Re: Compulsory License?

Isn’t this shituation (sp?) one where books in print can be assumed to be convertible to any format (like say, Braille) upon proper payment to the publisher or author?

Oh no no no no. Ludicrous! That would not work for maximizing profits. Plus, we want consumers to have to use multiple platforms of DRM locked-down non-transferable formats because we like to have our digital items dispersed among Amazon, B&N, Google Books, Comixology, Dark Horse, etc., depending on who carries the title we want. And we certainly don’t want the titles to be carried by everyone. That would be too convenient and consumer friendly. [Add emoticon here]

That’s why I have paid for both the digital and hard copies of “Bunch of Amateurs” by Jack Hitt, and am still considering busting the DRM or pirating it so I’m not still locked in to B&N’s tablet app. Problem is, damn kids don’t upload this type of book to P2P sites.


Re: Re: Compulsory License?

Found said “bunch of amateurs” on my first try (albeit as an audio book) on a P2P network. The best torrent source (that I know of) for eBooks is currently down due to a DDOS attack.
I don’t know what the rule are for advertising these sites on TechDirt, so I’ll refrain from telling what the site was that had the audiobook, but that site certainly kicks some serious ass, now that the demon has been (temporarily?)exorcised.


Seen this before

I want to pay for eBooks but refuse to pay the prices being asked , so i will read some of the millions of free eBooks out there, i am still getting my entertainment , i am still able to fill my kindle with really good books to read.

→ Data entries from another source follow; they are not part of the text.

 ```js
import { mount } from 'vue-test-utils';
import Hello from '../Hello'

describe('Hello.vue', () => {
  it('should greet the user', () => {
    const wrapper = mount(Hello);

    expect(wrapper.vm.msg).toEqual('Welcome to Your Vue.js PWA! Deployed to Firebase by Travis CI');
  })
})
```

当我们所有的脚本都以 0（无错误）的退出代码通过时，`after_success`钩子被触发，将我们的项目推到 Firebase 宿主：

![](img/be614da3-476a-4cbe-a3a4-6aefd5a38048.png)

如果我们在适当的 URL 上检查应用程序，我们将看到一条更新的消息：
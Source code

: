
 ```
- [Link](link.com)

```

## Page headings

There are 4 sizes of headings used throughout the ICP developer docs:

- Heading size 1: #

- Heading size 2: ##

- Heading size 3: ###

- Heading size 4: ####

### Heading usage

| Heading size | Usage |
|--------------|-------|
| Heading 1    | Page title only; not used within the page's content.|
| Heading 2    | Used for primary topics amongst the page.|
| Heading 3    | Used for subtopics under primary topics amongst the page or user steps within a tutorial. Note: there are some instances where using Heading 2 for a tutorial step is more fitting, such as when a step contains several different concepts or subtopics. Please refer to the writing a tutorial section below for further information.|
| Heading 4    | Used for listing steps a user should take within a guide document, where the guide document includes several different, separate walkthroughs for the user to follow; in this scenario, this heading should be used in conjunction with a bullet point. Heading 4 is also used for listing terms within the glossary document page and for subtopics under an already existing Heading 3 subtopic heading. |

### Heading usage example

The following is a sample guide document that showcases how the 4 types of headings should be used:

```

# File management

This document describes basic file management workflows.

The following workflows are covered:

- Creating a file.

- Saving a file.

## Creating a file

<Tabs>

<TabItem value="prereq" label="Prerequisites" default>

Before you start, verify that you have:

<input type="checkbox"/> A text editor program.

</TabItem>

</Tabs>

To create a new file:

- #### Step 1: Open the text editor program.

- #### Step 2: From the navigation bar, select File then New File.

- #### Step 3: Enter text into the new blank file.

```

Who is benefiting? well that would be me and the site/author getting advertising for providing a link to the eBooks.

And if i come across a really good author i might just pay for his content. Just to encourage him to write some more.


Re: Seen this before

Exactly! Don’t pirate, just enjoy the free stuff that is out there.

If you want to support the “new economy” model, that’s how it works. It’s funny as heck to read all the people here going on and on about the new economy, and then they are all out there pirating the good stuff they refuse to pay for.

Two faced, that’s what it is.

Reed Kimsleysays:

Re: Re: Seen this before

“Exactly! Don’t pirate, just enjoy the free stuff that is out there.”

You really don’t get how you contradicted yourself here?

“If you want to support the ‘new economy’ model, that’s how it works. It’s funny as heck to read all the people here going on and on about the new economy, and then they are all out there pirating the good stuff they refuse to pay for.”

The new economy model is a description of what’s already happening, not a doctrine you “support.” And something that somebody offers to you as a favor is not something you “refuse” to pay for.

I’m shocked at how illogical and superstitious the other side is becoming. Even creationists have the Bible – what do anti-torrenters have?